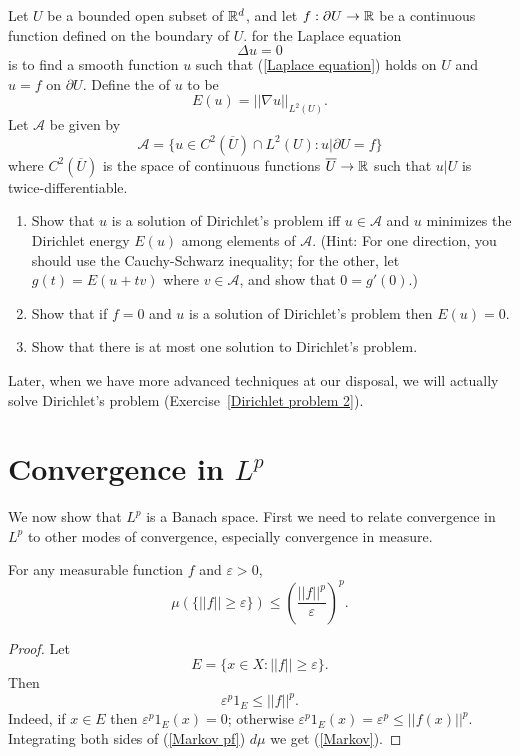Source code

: \begin{exercise}\label{Dirichlet problem}
Let $U$ be a bounded open subset of $\mathbb{R}^d$, and let $f: \partial U \to \mathbb{R}$ be a continuous function defined on the boundary of $U$.
 for the Laplace equation
\begin{equation}\label{Laplace equation}
\Delta u = 0
\end{equation}
is to find a smooth function $u$ such that (\ref{Laplace equation}) holds on $U$ and $u = f$ on $\partial U$.
Define the  of $u$ to be
\[E(u) = ||\nabla u||_{L^2(U)}.\]
Let $\mathcal A$ be given by
\[\mathcal A = \{u \in C^2(\overline U) \cap L^2(U): u|\partial U = f\}\]
where $C^2(\overline U)$ is the space of continuous functions $\overline U \to \mathbb{R}$ such that $u|U$ is twice-differentiable.
\begin{enumerate}
\item Show that $u$ is a solution of Dirichlet's problem iff $u \in \mathcal A$ and $u$ minimizes the Dirichlet energy $E(u)$ among elements of $\mathcal A$.
(Hint: For one direction, you should use the Cauchy-Schwarz inequality; for the other, let $g(t) = E(u + tv)$ where $v \in \mathcal A$, and show that $0 = g'(0)$.)
\item Show that if $f = 0$ and $u$ is a solution of Dirichlet's problem then $E(u) = 0$.
\item Show that there is at most one solution to Dirichlet's problem.
\end{enumerate}
Later, when we have more advanced techniques at our disposal, we will actually solve Dirichlet's problem (Exercise~\ref{Dirichlet problem 2}).
\end{exercise}

\section{Convergence in $L^p$}
We now show that $L^p$ is a Banach space.
First we need to relate convergence in $L^p$ to other modes of convergence, especially convergence in measure.

\begin{theorem}
For any measurable function $f$ and $\varepsilon > 0$,
\begin{equation}\label{Markov}
\mu(\{||f|| \geq \varepsilon\}) \leq \left(\frac{||f||^p}{\varepsilon}\right)^p.
\end{equation}
\end{theorem}
\begin{proof}
Let
\[E = \{x \in X: ||f|| \geq \varepsilon\}.\]
Then
\begin{equation}\label{Markov pf}
\varepsilon^{p} 1_{E} \leq ||f||^p.
\end{equation}
Indeed, if $x \in E$ then $\varepsilon^{p} 1_E(x) = 0$; otherwise $\varepsilon^{p} 1_E(x) = \varepsilon^{p} \leq ||f(x)||^p$.
Integrating both sides of (\ref{Markov pf}) $d\mu$ we get (\ref{Markov}).
\end{proof}

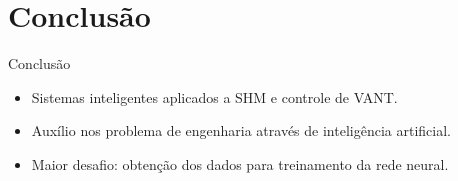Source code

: \section{Conclusão}

\begin{frame}{Conclusão}
\begin{itemize}
    \item Sistemas inteligentes aplicados a SHM e controle de VANT.
    \item Auxílio nos problema de engenharia através de inteligência artificial.
    \item \alert{Maior desafio:} obtenção dos dados para treinamento da rede neural.
\end{itemize}
\end{frame}

{
\begin{frame}
	\titlepage
\end{frame}
}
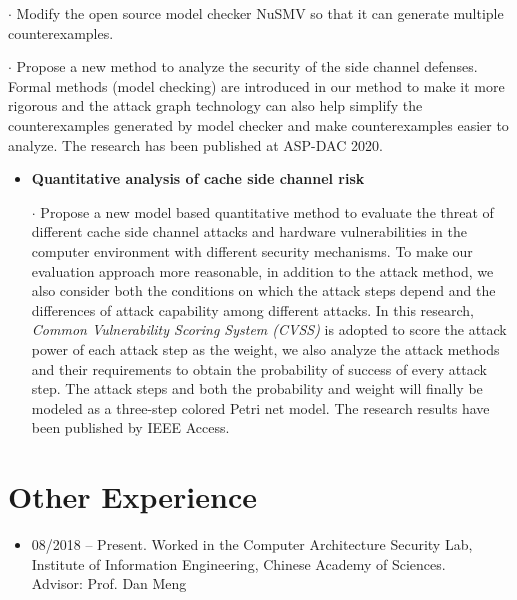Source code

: \documentclass[11pt]{article}
\begin{document}
{\begin{itemize}
$\cdot$ Modify the open source model checker NuSMV so that it can generate multiple counterexamples.\\
\vspace{-.3cm}

$\cdot$ Propose a new method to analyze the security of the side channel defenses. Formal methods (model checking) are introduced in our method to make it more rigorous and the attack graph technology can also help simplify the counterexamples generated by model checker and make counterexamples easier to analyze. The research has been published at ASP-DAC 2020.
\end{itemize}


\begin{itemize}
\item {\bf Quantitative analysis of cache side channel risk }\\
\vspace{-.3cm}

$\cdot$ Propose a new model based quantitative method to evaluate the threat of different cache side channel attacks and hardware vulnerabilities in the computer environment with different security mechanisms. To make our evaluation approach more reasonable, in addition to the attack method, we also consider both the conditions on which the attack steps depend and the differences of attack capability among different attacks. In this research, \emph{Common Vulnerability Scoring System (CVSS)} is adopted to score the attack power of each attack step as the weight, we also analyze the attack methods and their requirements to obtain the probability of success of every attack step. The attack steps and both the probability and weight will finally be modeled as a three-step colored Petri net model. The research results have been published by IEEE Access. \\
\end{itemize}


\section*{Other Experience}
\begin{itemize}

\item 08/2018 -- Present. Worked in the Computer Architecture Security Lab, Institute of Information Engineering, Chinese Academy of Sciences. \\
Advisor: Prof. Dan Meng


\end{itemize}}
\end{document}

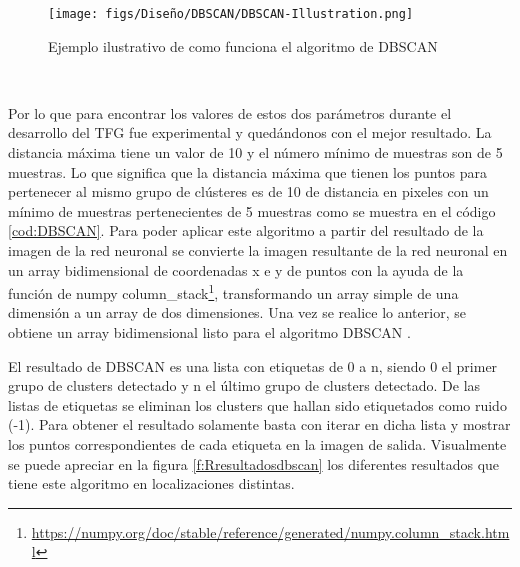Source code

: \begin{figure} [H]
  \begin{center}
    \texttt{[image: figs/Diseño/DBSCAN/DBSCAN-Illustration.png]}
  \end{center}
  \caption{Ejemplo ilustrativo de como funciona el algoritmo de DBSCAN \cite{DBSCAN}}
  \label{fig:Ejemplo_DBSCAN}
\end{figure}\

Por lo que para encontrar los valores de estos dos parámetros durante el desarrollo del TFG fue experimental y quedándonos con el mejor resultado. La distancia máxima tiene un valor de 10 
y el número mínimo de muestras son de 5 muestras. Lo que significa que la distancia máxima que tienen los puntos para pertenecer al mismo grupo de clústeres es de 10 de distancia en pixeles
con un mínimo de muestras pertenecientes de 5 muestras como se muestra en el código \ref{cod:DBSCAN}. Para poder aplicar este algoritmo a partir del resultado de la imagen de la red neuronal se convierte la imagen resultante
de la red neuronal en un array bidimensional de coordenadas x e y de puntos con la ayuda de la función de numpy column\_stack\footnote{\url{https://numpy.org/doc/stable/reference/generated/numpy.column_stack.html}}, 
transformando un array simple de una dimensión a un array de dos dimensiones. Una vez se realice lo anterior, se obtiene un array bidimensional listo para el algoritmo DBSCAN .\newline

El resultado de DBSCAN es una lista con etiquetas de 0 a n, siendo 0 el primer grupo de clusters detectado y 
n el último grupo de clusters detectado. De las listas de etiquetas se eliminan los clusters que hallan sido etiquetados como ruido (-1). Para obtener el resultado solamente basta con iterar en dicha lista y mostrar los puntos correspondientes de cada etiqueta en la imagen de salida.
Visualmente se puede apreciar en la figura \ref{f:Rresultadosdbscan} los diferentes resultados que tiene este algoritmo en localizaciones distintas. 


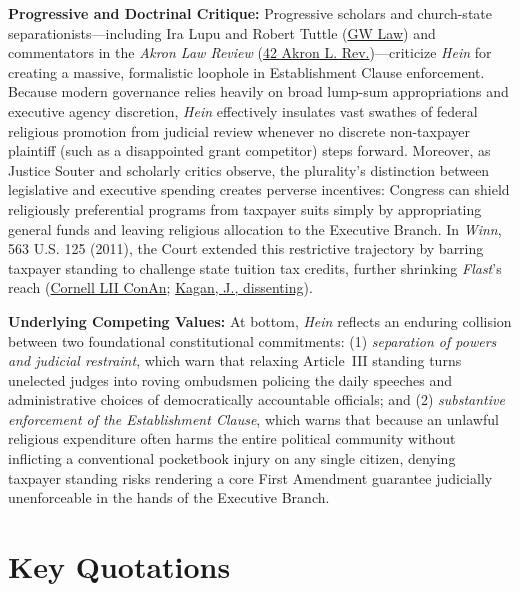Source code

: \documentclass[12pt]{article}
\begin{document}
\textbf{Progressive and Doctrinal Critique:} Progressive scholars and church-state separationists---including Ira Lupu and Robert Tuttle (\href{https://scholarship.law.gwu.edu/cgi/viewcontent.cgi?article=2151&context=faculty_publications}{GW Law}) and commentators in the \textit{Akron Law Review} (\href{https://ideaexchange.uakron.edu/akronlawreview/vol42/iss4/15/}{42 Akron L. Rev.})---criticize \textit{Hein} for creating a massive, formalistic loophole in Establishment Clause enforcement. Because modern governance relies heavily on broad lump-sum appropriations and executive agency discretion, \textit{Hein} effectively insulates vast swathes of federal religious promotion from judicial review whenever no discrete non-taxpayer plaintiff (such as a disappointed grant competitor) steps forward. Moreover, as Justice Souter and scholarly critics observe, the plurality's distinction between legislative and executive spending creates perverse incentives: Congress can shield religiously preferential programs from taxpayer suits simply by appropriating general funds and leaving religious allocation to the Executive Branch. In \textit{Winn}, 563 U.S. 125 (2011), the Court extended this restrictive trajectory by barring taxpayer standing to challenge state tuition tax credits, further shrinking \textit{Flast}'s reach (\href{https://www.law.cornell.edu/constitution-conan/article-3/section-2/clause-1/taxpayer-standing}{Cornell LII ConAn}; \href{https://www.law.cornell.edu/supct/html/09-987.ZD.html}{Kagan, J., dissenting}).

\textbf{Underlying Competing Values:} At bottom, \textit{Hein} reflects an enduring collision between two foundational constitutional commitments: (1) \textit{separation of powers and judicial restraint}, which warn that relaxing Article~III standing turns unelected judges into roving ombudsmen policing the daily speeches and administrative choices of democratically accountable officials; and (2) \textit{substantive enforcement of the Establishment Clause}, which warns that because an unlawful religious expenditure often harms the entire political community without inflicting a conventional pocketbook injury on any single citizen, denying taxpayer standing risks rendering a core First Amendment guarantee judicially unenforceable in the hands of the Executive Branch.

\section{Key Quotations}
\end{document}
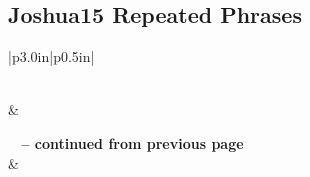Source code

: \subsection{Joshua15 Repeated Phrases}


\normalsize
 
\begin{center}
\begin{longtable}{|p{3.0in}|p{0.5in}|}
\caption[Joshua 15 Repeated Phrases]{Joshua 15 Repeated Phrases}\label{table:Repeated Phrases Joshua 15} \\
\hline {} &  \\ \hline 
\endfirsthead
 
{{\bfseries \tablename\ \thetable{} -- continued from previous page}} \\  
\hline {} &  \\ \hline 
\endhead
 

\end{longtable}
\end{center}
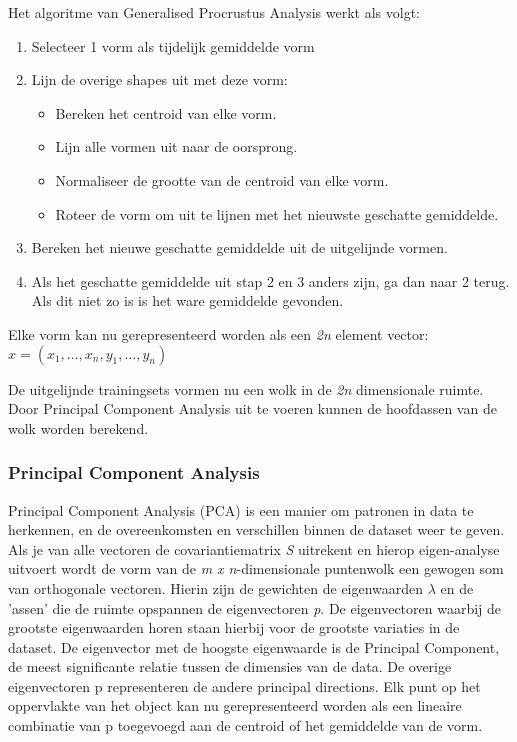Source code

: Het algoritme van Generalised Procrustus Analysis werkt als volgt\cite{gpa}:
\begin{enumerate}
	\item Selecteer 1 vorm als tijdelijk gemiddelde vorm
	\item Lijn de overige shapes uit met deze vorm:
	\begin{itemize}
		\item Bereken het centroid van elke vorm.
		\item Lijn alle vormen uit naar de oorsprong.
		\item Normaliseer de grootte van de centroid van elke vorm.
		\item Roteer de vorm om uit te lijnen met het nieuwste geschatte gemiddelde.
	\end{itemize}
	\item Bereken het nieuwe geschatte gemiddelde uit de uitgelijnde vormen.
	\item Als het geschatte gemiddelde uit stap 2 en 3 anders zijn, ga dan naar 2 terug. Als dit niet zo is is het ware gemiddelde gevonden.
\end{enumerate}

Elke vorm kan nu gerepresenteerd worden als een \textit{2n} element vector:
$x = (x_{1},...,x_{n},y_{1},...,y_{n})$

De uitgelijnde trainingsets vormen nu een wolk in de \textit{2n} dimensionale ruimte. 
Door Principal Component Analysis uit te voeren kunnen de hoofdassen van de wolk worden berekend.

\subsubsection{Principal Component Analysis}

Principal Component Analysis (PCA) is een manier om patronen in data te herkennen, en de overeenkomsten en verschillen binnen de dataset weer te geven.\cite{pca}
Als je van alle vectoren de covariantiematrix \textit{S} uitrekent en hierop eigen-analyse uitvoert wordt de vorm van de \textit{m x n}-dimensionale puntenwolk een gewogen som van orthogonale vectoren. 
Hierin zijn de gewichten de eigenwaarden $\lambda$ en de 'assen' die de ruimte opspannen de eigenvectoren \textit{p}. 
De eigenvectoren waarbij de grootste eigenwaarden horen staan hierbij voor de grootste variaties in de dataset. 
De eigenvector met de hoogste eigenwaarde is de Principal Component, de meest significante relatie tussen de dimensies van de data. 
De overige eigenvectoren p representeren de andere principal directions. Elk punt op het oppervlakte van het object kan nu gerepresenteerd worden als een lineaire combinatie van p toegevoegd aan de centroid of het gemiddelde van de vorm.

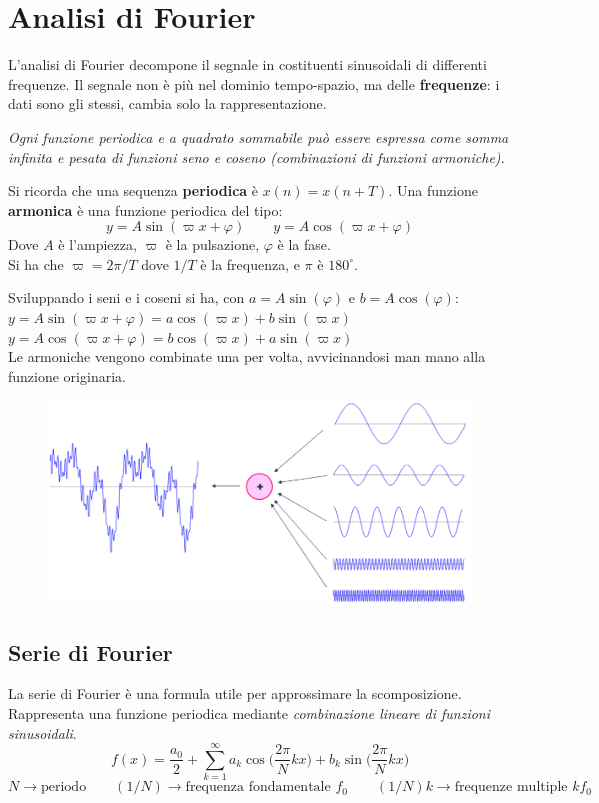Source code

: \section{Analisi di Fourier}
L'analisi di Fourier decompone il segnale in costituenti sinusoidali di differenti frequenze. Il segnale non è più nel dominio tempo-spazio, ma delle \textbf{frequenze}: i dati sono gli stessi, cambia solo la rappresentazione.

\textit{Ogni funzione periodica e a quadrato sommabile può essere espressa come somma infinita e pesata di funzioni seno e coseno (combinazioni di funzioni armoniche).}

Si ricorda che una sequenza \textbf{periodica} è $x(n) = x(n + T)$. Una funzione \textbf{armonica} è una funzione periodica del tipo:
$$y = A\sin(\varpi x + \varphi) \qquad y = A\cos(\varpi x + \varphi)$$
Dove $A$ è l'ampiezza, $\varpi$ è la pulsazione, $\varphi$ è la fase. \\
Si ha che $\varpi = 2\pi/T$ dove $1/T$ è la frequenza, e $\pi$ è $180^{\circ}$.

Sviluppando i seni e i coseni si ha, con $a = A\sin(\varphi)$ e $b = A\cos(\varphi)$: \\
$y = A\sin(\varpi x + \varphi) = a\cos (\varpi x) + b\sin(\varpi x)$ \\
$y = A\cos(\varpi x + \varphi) = b\cos(\varpi x) + a\sin(\varpi x)$ \\

Le armoniche vengono combinate una per volta, avvicinandosi man mano alla funzione originaria.
\begin{figure}[h]
	\centering
	\includegraphics[scale=0.43]{Lezioni/Immagini/fourier}
\end{figure}

\subsection{Serie di Fourier}
La serie di Fourier è una formula utile per approssimare la scomposizione. Rappresenta una funzione periodica mediante \textit{combinazione lineare di funzioni sinusoidali}.
$$f(x) = \frac{a_0}{2} + \sum_{k=1}^{\infty} a_k \cos\Big(\frac{2\pi}{N}kx\Big) + b_k\sin\Big(\frac{2\pi}{N}kx\Big)$$
$$N \rightarrow \text{periodo} \qquad (1/N) \rightarrow \text{frequenza fondamentale } f_0 \qquad (1/N)k \rightarrow \text{frequenze multiple } kf_0$$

*TASK DIRECTIONS*: Give back exactly the lines from the first line of the data through the line with "of $\mathcal A$.", pictures excluded.

*ANSWER SECTION*:
Source code

: \begin{exercise}\label{Dirichlet problem}
Let $U$ be a bounded open subset of $\mathbb{R}^d$, and let $f: \partial U \to \mathbb{R}$ be a continuous function defined on the boundary of $U$.
 for the Laplace equation
\begin{equation}\label{Laplace equation}
\Delta u = 0
\end{equation}
is to find a smooth function $u$ such that (\ref{Laplace equation}) holds on $U$ and $u = f$ on $\partial U$.
Define the  of $u$ to be
\[E(u) = ||\nabla u||_{L^2(U)}.\]
Let $\mathcal A$ be given by
\[\mathcal A = \{u \in C^2(\overline U) \cap L^2(U): u|\partial U = f\}\]
where $C^2(\overline U)$ is the space of continuous functions $\overline U \to \mathbb{R}$ such that $u|U$ is twice-differentiable.
\begin{enumerate}
\item Show that $u$ is a solution of Dirichlet's problem iff $u \in \mathcal A$ and $u$ minimizes the Dirichlet energy $E(u)$ among elements of $\mathcal A$.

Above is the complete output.